[Stored data]
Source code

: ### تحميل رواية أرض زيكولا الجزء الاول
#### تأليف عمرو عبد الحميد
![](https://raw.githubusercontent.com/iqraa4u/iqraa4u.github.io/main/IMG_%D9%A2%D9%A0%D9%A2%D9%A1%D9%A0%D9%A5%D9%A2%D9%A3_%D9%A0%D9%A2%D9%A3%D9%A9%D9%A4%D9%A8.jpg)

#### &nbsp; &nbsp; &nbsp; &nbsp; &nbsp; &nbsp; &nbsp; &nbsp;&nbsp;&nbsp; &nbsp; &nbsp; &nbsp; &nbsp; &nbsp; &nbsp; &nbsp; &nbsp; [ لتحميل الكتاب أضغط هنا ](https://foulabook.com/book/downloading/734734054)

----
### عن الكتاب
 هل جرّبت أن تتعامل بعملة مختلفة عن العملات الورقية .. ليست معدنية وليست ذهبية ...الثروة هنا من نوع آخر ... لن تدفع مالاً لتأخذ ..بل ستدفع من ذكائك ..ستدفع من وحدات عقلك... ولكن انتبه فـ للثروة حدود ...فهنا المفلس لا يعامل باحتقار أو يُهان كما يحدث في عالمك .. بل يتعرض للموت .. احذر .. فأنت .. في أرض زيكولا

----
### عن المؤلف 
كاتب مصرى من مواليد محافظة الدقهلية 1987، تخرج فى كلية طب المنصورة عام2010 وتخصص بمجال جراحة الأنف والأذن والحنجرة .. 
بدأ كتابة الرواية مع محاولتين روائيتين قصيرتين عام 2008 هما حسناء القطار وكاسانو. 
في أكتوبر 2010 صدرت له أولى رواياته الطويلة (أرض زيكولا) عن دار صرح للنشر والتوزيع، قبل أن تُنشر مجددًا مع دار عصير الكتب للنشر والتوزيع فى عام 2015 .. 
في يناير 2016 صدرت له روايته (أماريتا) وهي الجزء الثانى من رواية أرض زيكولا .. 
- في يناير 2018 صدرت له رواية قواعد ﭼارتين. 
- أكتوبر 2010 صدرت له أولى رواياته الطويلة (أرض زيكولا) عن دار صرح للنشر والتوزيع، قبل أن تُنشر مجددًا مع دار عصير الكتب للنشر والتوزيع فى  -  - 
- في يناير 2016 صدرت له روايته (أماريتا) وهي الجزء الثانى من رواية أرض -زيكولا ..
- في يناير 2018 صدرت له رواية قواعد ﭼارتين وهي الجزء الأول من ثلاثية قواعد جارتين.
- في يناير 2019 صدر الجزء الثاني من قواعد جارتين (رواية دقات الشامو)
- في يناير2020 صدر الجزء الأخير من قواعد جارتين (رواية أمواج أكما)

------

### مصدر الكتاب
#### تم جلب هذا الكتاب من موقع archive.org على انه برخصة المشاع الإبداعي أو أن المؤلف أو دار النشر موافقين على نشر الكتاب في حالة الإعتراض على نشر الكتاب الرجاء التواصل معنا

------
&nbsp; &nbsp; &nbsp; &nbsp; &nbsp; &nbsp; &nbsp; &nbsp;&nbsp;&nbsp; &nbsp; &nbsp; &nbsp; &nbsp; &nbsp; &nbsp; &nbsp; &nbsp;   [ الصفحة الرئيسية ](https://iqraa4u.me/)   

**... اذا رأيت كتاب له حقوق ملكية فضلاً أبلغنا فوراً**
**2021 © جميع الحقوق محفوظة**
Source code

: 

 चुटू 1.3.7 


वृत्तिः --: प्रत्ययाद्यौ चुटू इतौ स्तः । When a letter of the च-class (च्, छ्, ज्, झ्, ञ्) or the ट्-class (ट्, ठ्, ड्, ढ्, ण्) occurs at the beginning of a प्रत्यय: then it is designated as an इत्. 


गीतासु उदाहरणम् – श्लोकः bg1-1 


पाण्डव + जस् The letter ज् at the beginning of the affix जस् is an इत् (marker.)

» **Work instructions**:
All of the entries above must be transcribed exactly.

» **Solution to the exercise**:
Source code

: ### تحميل رواية أرض زيكولا الجزء الاول
#### تأليف عمرو عبد الحميد
![](https://raw.githubusercontent.com/iqraa4u/iqraa4u.github.io/main/IMG_%D9%A2%D9%A0%D9%A2%D9%A1%D9%A0%D9%A5%D9%A2%D9%A3_%D9%A0%D9%A2%D9%A3%D9%A9%D9%A4%D9%A8.jpg)

#### &nbsp; &nbsp; &nbsp; &nbsp; &nbsp; &nbsp; &nbsp; &nbsp;&nbsp;&nbsp; &nbsp; &nbsp; &nbsp; &nbsp; &nbsp; &nbsp; &nbsp; &nbsp; [ لتحميل الكتاب أضغط هنا ](https://foulabook.com/book/downloading/734734054)

----
### عن الكتاب
 هل جرّبت أن تتعامل بعملة مختلفة عن العملات الورقية .. ليست معدنية وليست ذهبية ...الثروة هنا من نوع آخر ... لن تدفع مالاً لتأخذ ..بل ستدفع من ذكائك ..ستدفع من وحدات عقلك... ولكن انتبه فـ للثروة حدود ...فهنا المفلس لا يعامل باحتقار أو يُهان كما يحدث في عالمك .. بل يتعرض للموت .. احذر .. فأنت .. في أرض زيكولا

----
### عن المؤلف 
كاتب مصرى من مواليد محافظة الدقهلية 1987، تخرج فى كلية طب المنصورة عام2010 وتخصص بمجال جراحة الأنف والأذن والحنجرة .. 
بدأ كتابة الرواية مع محاولتين روائيتين قصيرتين عام 2008 هما حسناء القطار وكاسانو. 
في أكتوبر 2010 صدرت له أولى رواياته الطويلة (أرض زيكولا) عن دار صرح للنشر والتوزيع، قبل أن تُنشر مجددًا مع دار عصير الكتب للنشر والتوزيع فى عام 2015 .. 
في يناير 2016 صدرت له روايته (أماريتا) وهي الجزء الثانى من رواية أرض زيكولا .. 
- في يناير 2018 صدرت له رواية قواعد ﭼارتين. 
- أكتوبر 2010 صدرت له أولى رواياته الطويلة (أرض زيكولا) عن دار صرح للنشر والتوزيع، قبل أن تُنشر مجددًا مع دار عصير الكتب للنشر والتوزيع فى  -  - 
- في يناير 2016 صدرت له روايته (أماريتا) وهي الجزء الثانى من رواية أرض -زيكولا ..
- في يناير 2018 صدرت له رواية قواعد ﭼارتين وهي الجزء الأول من ثلاثية قواعد جارتين.
- في يناير 2019 صدر الجزء الثاني من قواعد جارتين (رواية دقات الشامو)
- في يناير2020 صدر الجزء الأخير من قواعد جارتين (رواية أمواج أكما)

------

### مصدر الكتاب
#### تم جلب هذا الكتاب من موقع archive.org على انه برخصة المشاع الإبداعي أو أن المؤلف أو دار النشر موافقين على نشر الكتاب في حالة الإعتراض على نشر الكتاب الرجاء التواصل معنا

------
&nbsp; &nbsp; &nbsp; &nbsp; &nbsp; &nbsp; &nbsp; &nbsp;&nbsp;&nbsp; &nbsp; &nbsp; &nbsp; &nbsp; &nbsp; &nbsp; &nbsp; &nbsp;   [ الصفحة الرئيسية ](https://iqraa4u.me/)   

**... اذا رأيت كتاب له حقوق ملكية فضلاً أبلغنا فوراً**
**2021 © جميع الحقوق محفوظة**
Source code

: 

 चुटू 1.3.7 


वृत्तिः --: प्रत्ययाद्यौ चुटू इतौ स्तः । When a letter of the च-class (च्, छ्, ज्, झ्, ञ्) or the ट्-class (ट्, ठ्, ड्, ढ्, ण्) occurs at the beginning of a प्रत्यय: then it is designated as an इत्. 


गीतासु उदाहरणम् – श्लोकः bg1-1 


पाण्डव + जस् The letter ज् at the beginning of the affix जस् is an इत् (marker.)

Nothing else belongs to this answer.